Tally the lines of the records below that include the word "Entity", and write down only that tally.

━━ INPUT MATERIAL

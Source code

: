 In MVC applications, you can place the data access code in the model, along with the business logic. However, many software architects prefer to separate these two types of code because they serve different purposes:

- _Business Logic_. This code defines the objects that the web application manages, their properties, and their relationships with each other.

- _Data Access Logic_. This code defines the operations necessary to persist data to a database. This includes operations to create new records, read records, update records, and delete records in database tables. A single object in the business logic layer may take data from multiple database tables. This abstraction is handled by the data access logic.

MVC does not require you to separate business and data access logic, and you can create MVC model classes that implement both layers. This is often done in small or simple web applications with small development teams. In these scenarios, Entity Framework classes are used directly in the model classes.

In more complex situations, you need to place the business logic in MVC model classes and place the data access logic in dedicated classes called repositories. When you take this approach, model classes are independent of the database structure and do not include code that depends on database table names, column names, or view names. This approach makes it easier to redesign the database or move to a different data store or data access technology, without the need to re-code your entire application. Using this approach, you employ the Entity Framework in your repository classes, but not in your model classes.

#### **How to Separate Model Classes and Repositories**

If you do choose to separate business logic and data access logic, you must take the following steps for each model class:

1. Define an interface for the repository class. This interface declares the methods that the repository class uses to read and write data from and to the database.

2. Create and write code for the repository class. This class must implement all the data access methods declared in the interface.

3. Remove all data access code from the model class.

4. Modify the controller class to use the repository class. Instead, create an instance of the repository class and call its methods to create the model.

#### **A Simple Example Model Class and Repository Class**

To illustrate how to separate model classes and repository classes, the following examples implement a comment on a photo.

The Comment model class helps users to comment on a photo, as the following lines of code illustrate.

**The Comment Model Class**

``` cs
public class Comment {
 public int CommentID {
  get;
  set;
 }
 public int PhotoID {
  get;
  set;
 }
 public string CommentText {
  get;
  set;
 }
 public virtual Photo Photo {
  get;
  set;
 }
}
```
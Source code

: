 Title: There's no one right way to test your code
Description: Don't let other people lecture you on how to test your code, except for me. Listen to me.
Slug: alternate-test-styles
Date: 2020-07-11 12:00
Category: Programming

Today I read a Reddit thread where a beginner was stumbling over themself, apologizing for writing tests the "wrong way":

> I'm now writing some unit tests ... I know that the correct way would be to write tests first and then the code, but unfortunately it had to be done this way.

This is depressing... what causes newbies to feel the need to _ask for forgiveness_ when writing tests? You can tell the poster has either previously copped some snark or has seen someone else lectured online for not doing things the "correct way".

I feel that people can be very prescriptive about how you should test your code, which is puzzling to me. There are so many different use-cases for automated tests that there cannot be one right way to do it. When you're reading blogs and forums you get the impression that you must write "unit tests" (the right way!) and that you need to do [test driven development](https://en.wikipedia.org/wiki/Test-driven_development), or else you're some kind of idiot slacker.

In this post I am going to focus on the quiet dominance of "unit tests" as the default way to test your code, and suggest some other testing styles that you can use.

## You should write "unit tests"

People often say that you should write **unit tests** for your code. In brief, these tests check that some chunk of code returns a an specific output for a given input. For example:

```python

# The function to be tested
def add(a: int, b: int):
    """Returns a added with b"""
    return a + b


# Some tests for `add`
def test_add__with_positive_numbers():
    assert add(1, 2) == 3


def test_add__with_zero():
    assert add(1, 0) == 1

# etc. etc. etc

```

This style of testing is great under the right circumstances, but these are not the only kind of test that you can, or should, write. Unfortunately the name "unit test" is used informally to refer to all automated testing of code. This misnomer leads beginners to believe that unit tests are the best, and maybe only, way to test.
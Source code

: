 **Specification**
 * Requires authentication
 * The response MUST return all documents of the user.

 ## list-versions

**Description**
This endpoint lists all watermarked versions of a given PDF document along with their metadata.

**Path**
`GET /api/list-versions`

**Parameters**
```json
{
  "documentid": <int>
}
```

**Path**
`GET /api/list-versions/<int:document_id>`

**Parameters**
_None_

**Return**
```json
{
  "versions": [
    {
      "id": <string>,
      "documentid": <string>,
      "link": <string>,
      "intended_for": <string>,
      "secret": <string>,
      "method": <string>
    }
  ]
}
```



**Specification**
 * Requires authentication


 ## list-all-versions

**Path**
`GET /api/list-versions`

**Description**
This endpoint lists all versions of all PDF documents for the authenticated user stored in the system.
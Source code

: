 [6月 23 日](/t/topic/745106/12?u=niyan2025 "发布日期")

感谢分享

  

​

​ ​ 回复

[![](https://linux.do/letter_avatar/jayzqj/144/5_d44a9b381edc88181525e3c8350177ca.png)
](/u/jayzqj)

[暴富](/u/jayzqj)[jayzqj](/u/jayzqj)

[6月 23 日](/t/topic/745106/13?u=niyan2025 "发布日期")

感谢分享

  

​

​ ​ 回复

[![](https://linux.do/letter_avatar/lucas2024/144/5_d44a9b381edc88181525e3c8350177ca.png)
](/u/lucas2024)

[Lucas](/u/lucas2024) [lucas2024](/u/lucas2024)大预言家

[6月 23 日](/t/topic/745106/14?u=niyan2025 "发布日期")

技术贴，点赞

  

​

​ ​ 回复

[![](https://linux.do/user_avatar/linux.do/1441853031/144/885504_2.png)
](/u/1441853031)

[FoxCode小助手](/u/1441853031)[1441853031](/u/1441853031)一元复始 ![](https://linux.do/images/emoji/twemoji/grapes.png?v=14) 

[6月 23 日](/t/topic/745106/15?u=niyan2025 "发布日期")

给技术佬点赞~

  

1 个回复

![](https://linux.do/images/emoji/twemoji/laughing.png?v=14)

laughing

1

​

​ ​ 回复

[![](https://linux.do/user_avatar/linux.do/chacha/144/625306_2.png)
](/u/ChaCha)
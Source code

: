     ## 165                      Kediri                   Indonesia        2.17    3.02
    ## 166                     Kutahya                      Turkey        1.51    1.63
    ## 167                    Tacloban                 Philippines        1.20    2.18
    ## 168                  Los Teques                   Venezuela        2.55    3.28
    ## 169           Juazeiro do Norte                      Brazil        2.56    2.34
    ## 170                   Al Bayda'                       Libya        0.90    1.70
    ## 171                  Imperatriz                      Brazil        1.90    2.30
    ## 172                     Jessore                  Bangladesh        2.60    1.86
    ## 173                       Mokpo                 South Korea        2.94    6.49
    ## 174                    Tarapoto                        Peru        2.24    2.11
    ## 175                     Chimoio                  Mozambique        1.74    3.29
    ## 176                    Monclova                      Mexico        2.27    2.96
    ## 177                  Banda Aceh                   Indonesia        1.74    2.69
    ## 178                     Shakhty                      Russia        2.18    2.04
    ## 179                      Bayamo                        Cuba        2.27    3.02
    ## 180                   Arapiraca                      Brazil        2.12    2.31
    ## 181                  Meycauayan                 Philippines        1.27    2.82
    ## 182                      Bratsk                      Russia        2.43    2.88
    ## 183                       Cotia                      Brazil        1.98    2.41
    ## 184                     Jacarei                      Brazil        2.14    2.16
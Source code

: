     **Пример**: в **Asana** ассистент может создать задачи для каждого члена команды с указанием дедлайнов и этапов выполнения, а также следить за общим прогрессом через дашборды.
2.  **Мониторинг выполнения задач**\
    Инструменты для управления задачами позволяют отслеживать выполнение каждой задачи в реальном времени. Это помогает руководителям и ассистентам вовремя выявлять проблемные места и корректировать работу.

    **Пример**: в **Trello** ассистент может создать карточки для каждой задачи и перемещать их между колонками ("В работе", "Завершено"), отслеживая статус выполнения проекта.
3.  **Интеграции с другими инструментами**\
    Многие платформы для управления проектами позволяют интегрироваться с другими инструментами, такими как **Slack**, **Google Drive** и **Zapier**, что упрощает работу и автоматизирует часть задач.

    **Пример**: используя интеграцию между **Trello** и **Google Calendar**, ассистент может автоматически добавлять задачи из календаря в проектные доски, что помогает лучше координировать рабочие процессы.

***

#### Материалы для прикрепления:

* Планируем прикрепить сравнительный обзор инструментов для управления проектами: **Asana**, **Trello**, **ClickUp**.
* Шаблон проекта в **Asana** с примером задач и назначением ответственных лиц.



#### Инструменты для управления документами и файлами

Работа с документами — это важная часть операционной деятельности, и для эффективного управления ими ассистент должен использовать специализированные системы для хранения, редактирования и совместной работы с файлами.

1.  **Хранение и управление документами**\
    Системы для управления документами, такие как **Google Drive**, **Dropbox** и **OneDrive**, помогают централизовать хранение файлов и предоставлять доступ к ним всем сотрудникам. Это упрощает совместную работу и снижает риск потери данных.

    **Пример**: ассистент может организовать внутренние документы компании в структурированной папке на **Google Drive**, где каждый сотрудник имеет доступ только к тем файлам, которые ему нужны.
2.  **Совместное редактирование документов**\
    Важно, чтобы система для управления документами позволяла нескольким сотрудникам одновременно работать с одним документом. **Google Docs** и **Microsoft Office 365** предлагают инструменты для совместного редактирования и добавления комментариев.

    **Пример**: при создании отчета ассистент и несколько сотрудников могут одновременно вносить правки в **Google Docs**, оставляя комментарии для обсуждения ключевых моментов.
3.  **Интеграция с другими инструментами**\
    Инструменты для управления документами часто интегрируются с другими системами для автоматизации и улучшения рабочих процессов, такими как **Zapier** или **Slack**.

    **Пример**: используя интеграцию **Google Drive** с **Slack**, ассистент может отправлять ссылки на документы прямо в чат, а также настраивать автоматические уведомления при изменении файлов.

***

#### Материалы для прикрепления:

━━━━

▸ RESPONSE AREA
2